Photo: Mick Jagger ,  Bob Bonis / courtesy BobBonis.com
Photo: Mick Jagger , Bob Bonis / courtesy BobBonis.com

Florida has long played muse to a certain kind of songwriter — your Jimmy Buffetts, your Bertie Higginses — but it may come as a surprise that a sunny day poolside at a Clearwater motel was the birthplace of the Rolling Stones’ breakthrough hit, “Satisfaction.” Or so Keith Richards claimed in his 2010 memoir.

Which fans the flames of intrigue for a show now at the Orlando Museum of Art.

The British Invasion is a collection of pictures taken by Bob Bonis, American tour manager for the Stones from 1964 to ’66. The snaps he took, mostly unpublished during his life, revel in and reveal his intimate access to the band, showing Mick, Keith and the boys not just performing and recording, but also in unguarded moments of downtime – like that fateful day by the pool.
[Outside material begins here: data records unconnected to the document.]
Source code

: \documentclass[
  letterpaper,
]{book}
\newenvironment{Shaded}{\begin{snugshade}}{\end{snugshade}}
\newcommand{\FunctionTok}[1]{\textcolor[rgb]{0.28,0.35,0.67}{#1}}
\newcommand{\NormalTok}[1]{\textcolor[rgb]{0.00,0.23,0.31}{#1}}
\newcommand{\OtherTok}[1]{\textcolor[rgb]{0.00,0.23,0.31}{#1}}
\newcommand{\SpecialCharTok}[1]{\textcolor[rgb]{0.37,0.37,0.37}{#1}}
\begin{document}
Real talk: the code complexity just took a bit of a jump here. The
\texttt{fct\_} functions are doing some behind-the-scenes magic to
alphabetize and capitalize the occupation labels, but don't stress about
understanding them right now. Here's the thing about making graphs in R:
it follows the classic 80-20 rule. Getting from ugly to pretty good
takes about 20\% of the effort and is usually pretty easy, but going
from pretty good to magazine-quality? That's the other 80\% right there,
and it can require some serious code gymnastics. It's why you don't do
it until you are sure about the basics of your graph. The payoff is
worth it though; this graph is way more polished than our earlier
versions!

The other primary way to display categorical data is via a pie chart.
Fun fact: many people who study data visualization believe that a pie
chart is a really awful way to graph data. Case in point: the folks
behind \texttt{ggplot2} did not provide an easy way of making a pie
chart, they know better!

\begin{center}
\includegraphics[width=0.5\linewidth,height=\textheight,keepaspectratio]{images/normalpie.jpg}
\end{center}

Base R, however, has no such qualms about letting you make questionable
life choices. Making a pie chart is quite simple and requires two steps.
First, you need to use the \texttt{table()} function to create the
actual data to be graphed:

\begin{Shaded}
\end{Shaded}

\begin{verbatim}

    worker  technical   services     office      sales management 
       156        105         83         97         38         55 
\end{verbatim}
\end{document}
Writing about the photos last year in The Paris Review, John Jeremiah Sullivan theorized that it wasn’t just Florida, but a certain blonde there that inspired Mick Jagger’s lyrics – a leap of fancy combining Keith’s remembrance and a newspaper report the next day claiming an 18-year-old girl made it past motel security to spend time with the band. Sullivan sees her wrist in the corner of one photo, the curve of her knee in another.

Is it all a figment of the writer’s imagination? No one can say for sure, so you might as well go and form your own reaction.

The British Invasion is at OMA until January 3rd.